Sudan / On the day of African child, UNICEF in Sudan calls for children to be heard and better protected

Sudan / On the day of African child, UNICEF in Sudan calls for children to be heard and better protected

 

KARTHOUM, Sudan, June 16, 2008/African Press Organization (APO)/ — As countries across Africa commemorate the Day of the African Child today, UNICEF in Sudan is calling for renewed efforts to listen to the voices of children, and for more measures to protect them from harm.

 

“Every year, the Day of the African Child reminds adults of the importance to include children in the planning and decision making processes in Sudan,” said UNICEF Representative Ted Chaiban. “With an estimated 20 million Sudanese under the age of 18 – half of the population – it is vital that the views and aspirations of this generation form a central pillar in the recovery and development of Sudan, and that these children can live in an environment free of fear.”

 

In events staged across the country, focus is being placed on the need to put key child rights at the heart of the social and development agenda. In Southern Sudan, where the theme for this year’s Day of the African Child is ‘Children should be seen and heard”, public events already undertaken have included songs and drama presentations by street working children highlighting their views on life in Southern Sudan, school debates on children’s issues, and child journalists interviewing key government officials including the President of the Government of Southern Sudan, and the Ministers of Legal Affairs, Education, Gender, Social Welfare and Religious Studies.

 

Meanwhile, events in the northern states of Sudan are drawing attention to the ongoing threat of recruitment of children into armed forces and groups.

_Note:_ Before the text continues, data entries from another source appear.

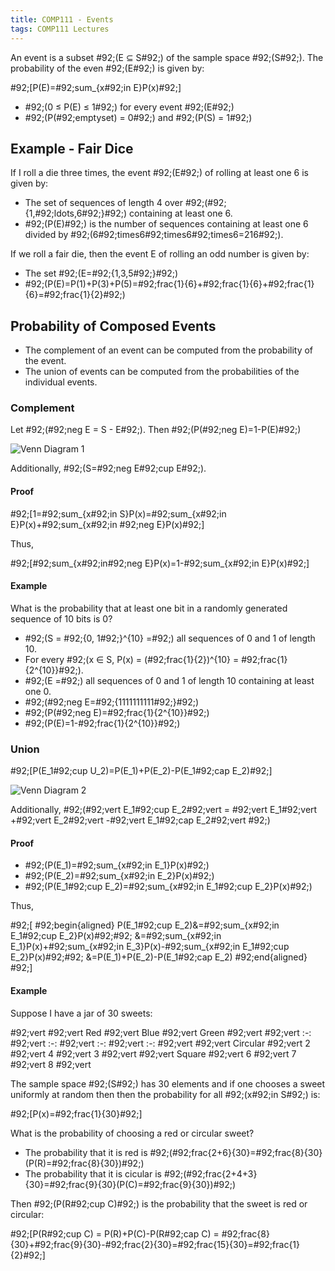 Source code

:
 ```yaml
---
title: COMP111 - Events
tags: COMP111 Lectures
---
```

An event is a subset \#92;(E ⊆ S\#92;) of the sample space \#92;(S\#92;). The probability of the even \#92;(E\#92;) is given by:

\#92;[P(E)=\#92;sum_{x\#92;in E}P(x)\#92;]

* \#92;(0 ≤ P(E) ≤ 1\#92;) for every event \#92;(E\#92;)
* \#92;(P(\#92;emptyset) = 0\#92;) and \#92;(P(S) = 1\#92;)

## Example - Fair Dice
If I roll a die three times, the event \#92;(E\#92;) of rolling at least one 6 is given by:

* The set of sequences of length 4 over \#92;(\#92;{1,\#92;ldots,6\#92;}\#92;) containing at least one 6.
* \#92;(P(E)\#92;) is the number of sequences containing at least one 6 divided by \#92;(6\#92;times6\#92;times6\#92;times6=216\#92;).

If we roll a fair die, then the event E of rolling an odd number is given by:

* The set \#92;(E=\#92;{1,3,5\#92;}\#92;)
* \#92;(P(E)=P(1)+P(3)+P(5)=\#92;frac{1}{6}+\#92;frac{1}{6}+\#92;frac{1}{6}=\#92;frac{1}{2}\#92;)

## Probability of Composed Events
* The complement of an event can be computed from the probability of the event.
* The union of events can be computed from the probabilities of the individual events.

### Complement
Let \#92;(\#92;neg E = S - E\#92;). Then \#92;(P(\#92;neg E)=1-P(E)\#92;)

![Venn Diagram 1]({{site.baseurl}}/assets/COMP111/Lectures/2020-11-18-2-1.png)

Additionally, \#92;(S=\#92;neg E\#92;cup E\#92;).

#### Proof

\#92;[1=\#92;sum_{x\#92;in S}P(x)=\#92;sum_{x\#92;in E}P(x)+\#92;sum_{x\#92;in \#92;neg E}P(x)\#92;]

Thus,

\#92;[\#92;sum_{x\#92;in\#92;neg E}P(x)=1-\#92;sum_{x\#92;in E}P(x)\#92;]

#### Example
What is the probability that at least one bit in a randomly generated sequence of 10 bits is 0?

* \#92;(S = \#92;{0, 1\#92;}^{10} =\#92;) all sequences of 0 and 1 of length 10.
* For every \#92;(x ∈ S, P(x) = (\#92;frac{1}{2})^{10} = \#92;frac{1}{2^{10}}\#92;).
* \#92;(E =\#92;) all sequences of 0 and 1 of length 10 containing at least one 0.
* \#92;(\#92;neg E=\#92;{1111111111\#92;}\#92;)
* \#92;(P(\#92;neg E)=\#92;frac{1}{2^{10}}\#92;)
* \#92;(P(E)=1-\#92;frac{1}{2^{10}}\#92;)

### Union
\#92;[P(E_1\#92;cup U_2)=P(E_1)+P(E_2)-P(E_1\#92;cap E_2)\#92;]

![Venn Diagram 2]({{site.baseurl}}/assets/COMP111/Lectures/2020-11-18-2-2.png)

Additionally, \#92;(\#92;vert E_1\#92;cup E_2\#92;vert  = \#92;vert E_1\#92;vert +\#92;vert E_2\#92;vert -\#92;vert E_1\#92;cap E_2\#92;vert \#92;)

#### Proof

* \#92;(P(E_1)=\#92;sum_{x\#92;in E_1}P(x)\#92;)
* \#92;(P(E_2)=\#92;sum_{x\#92;in E_2}P(x)\#92;)
* \#92;(P(E_1\#92;cup E_2)=\#92;sum_{x\#92;in E_1\#92;cup E_2}P(x)\#92;)

Thus,

\#92;[
\#92;begin{aligned}
P(E_1\#92;cup E_2)&=\#92;sum_{x\#92;in E_1\#92;cup E_2}P(x)\#92;\#92;
&=\#92;sum_{x\#92;in E_1}P(x)+\#92;sum_{x\#92;in E_3}P(x)-\#92;sum_{x\#92;in E_1\#92;cup E_2}P(x)\#92;\#92;
&=P(E_1)+P(E_2)-P(E_1\#92;cap E_2)
\#92;end{aligned}
\#92;]

#### Example
Suppose I have a jar of 30 sweets:

\#92;vert  \#92;vert  Red \#92;vert  Blue \#92;vert  Green \#92;vert 
\#92;vert  :-: \#92;vert  :-: \#92;vert  :-: \#92;vert  :-: \#92;vert 
\#92;vert  Circular \#92;vert  2 \#92;vert  4 \#92;vert  3 \#92;vert 
\#92;vert  Square \#92;vert  6 \#92;vert  7 \#92;vert  8 \#92;vert 

The sample space \#92;(S\#92;) has 30 elements and if one chooses a sweet uniformly at random then then the probability for all \#92;(x\#92;in S\#92;) is:

\#92;[P(x)=\#92;frac{1}{30}\#92;]

What is the probability of choosing a red or circular sweet?

* The probability that it is red is \#92;(\#92;frac{2+6}{30}=\#92;frac{8}{30}(P(R)=\#92;frac{8}{30})\#92;)
* The probability that it is cicular is \#92;(\#92;frac{2+4+3}{30}=\#92;frac{9}{30}(P(C)=\#92;frac{9}{30})\#92;)

Then \#92;(P(R\#92;cup C)\#92;) is the probability that the sweet is red or circular:

\#92;[P(R\#92;cup C) = P(R)+P(C)-P(R\#92;cap C) = \#92;frac{8}{30}+\#92;frac{9}{30}-\#92;frac{2}{30}=\#92;frac{15}{30}=\#92;frac{1}{2}\#92;]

In Kadugli, thousands of children are expected to attend a mass carnival, during which they will call for an end to recruitment of children into armed groups and protection of children from the consequences of conflict. The culmination of an ongoing sports tournament in Kadugli will also be staged in the town’s stadium, at which similar messages will be conveyed. In the evening, a theatre show is being held to promote the value of peace.

 

UNICEF estimates that there are still some 8,000 children associated with armed forces and groups across Sudan, the majority in Darfur. Since the signing of the Comprehensive Peace Agreement in 2005, the Government of National Unity, the Government of Southern Sudan and some armed groups have committed to a programme of disarmament, demobilization and reintegration of such children – in 2007, more than 1,400 children were identified and several hundred supported into a programme of community reintegration, building on similar successes in earlier years.

 

 

Forthcoming key events for the media

 

Khartoum

18 June, 10.00 a.m: drawing workshop for children, and briefing on issue of children and armed conflict, Youth and Children’s Palace, Omdurman.

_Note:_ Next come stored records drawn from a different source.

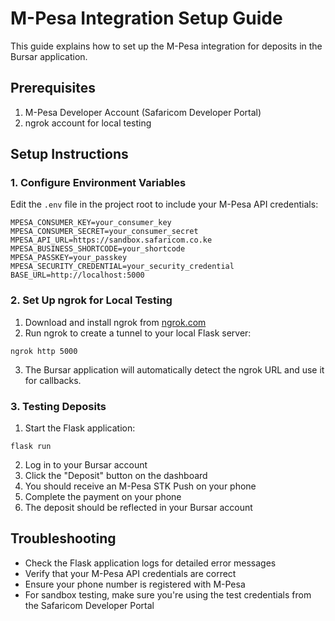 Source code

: # M-Pesa Integration Setup Guide

This guide explains how to set up the M-Pesa integration for deposits in the Bursar application.

## Prerequisites

1. M-Pesa Developer Account (Safaricom Developer Portal)
2. ngrok account for local testing

## Setup Instructions

### 1. Configure Environment Variables

Edit the `.env` file in the project root to include your M-Pesa API credentials:

```
MPESA_CONSUMER_KEY=your_consumer_key
MPESA_CONSUMER_SECRET=your_consumer_secret
MPESA_API_URL=https://sandbox.safaricom.co.ke
MPESA_BUSINESS_SHORTCODE=your_shortcode
MPESA_PASSKEY=your_passkey
MPESA_SECURITY_CREDENTIAL=your_security_credential
BASE_URL=http://localhost:5000
```

### 2. Set Up ngrok for Local Testing

1. Download and install ngrok from [ngrok.com](https://ngrok.com/)
2. Run ngrok to create a tunnel to your local Flask server:

```
ngrok http 5000
```

3. The Bursar application will automatically detect the ngrok URL and use it for callbacks.

### 3. Testing Deposits

1. Start the Flask application:

```
flask run
```

2. Log in to your Bursar account
3. Click the "Deposit" button on the dashboard
4. You should receive an M-Pesa STK Push on your phone
5. Complete the payment on your phone
6. The deposit should be reflected in your Bursar account

## Troubleshooting

- Check the Flask application logs for detailed error messages
- Verify that your M-Pesa API credentials are correct
- Ensure your phone number is registered with M-Pesa
- For sandbox testing, make sure you're using the test credentials from the Safaricom Developer Portal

19 June, 08.30 a.m: children’s carnival, Nile Road by People’s Parks through Omdurman Bridge leading to the Youth and Children’s Palace, Omdurman.

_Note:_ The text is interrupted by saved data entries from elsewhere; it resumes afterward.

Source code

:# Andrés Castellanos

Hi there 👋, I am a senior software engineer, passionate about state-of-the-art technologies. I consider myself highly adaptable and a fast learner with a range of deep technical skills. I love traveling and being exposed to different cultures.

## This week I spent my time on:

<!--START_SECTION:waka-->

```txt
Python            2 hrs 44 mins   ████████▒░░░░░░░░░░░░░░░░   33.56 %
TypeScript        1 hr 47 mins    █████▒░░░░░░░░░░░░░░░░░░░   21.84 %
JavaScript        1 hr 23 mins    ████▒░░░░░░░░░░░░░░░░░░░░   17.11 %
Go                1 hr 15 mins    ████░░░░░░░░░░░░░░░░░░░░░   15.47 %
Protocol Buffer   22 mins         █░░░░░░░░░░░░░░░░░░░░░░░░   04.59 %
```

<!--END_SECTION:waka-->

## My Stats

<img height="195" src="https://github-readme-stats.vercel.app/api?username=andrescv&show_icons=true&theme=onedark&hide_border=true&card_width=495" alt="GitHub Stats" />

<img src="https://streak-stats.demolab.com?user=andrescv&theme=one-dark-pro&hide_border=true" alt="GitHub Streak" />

19 June, 10.30 a.m: Official celebration, Youth and Children’s Palace, Omdurman.

 

 

Note for editors

 

The Day of the African Child marks the occasion in 1976 when children in Soweto in South Africa spoke out against the inferior quality of their education and demanded their right to be taught in their own language. Sadly, their complaints were met with a violent response, resulting in the deaths of hundreds of people and the injury of more than 1,000. The Day was established in memory of their sacrifice, and to provide an opportunity to draw the world’s attention every year to continued neglect of children’s rights in Africa.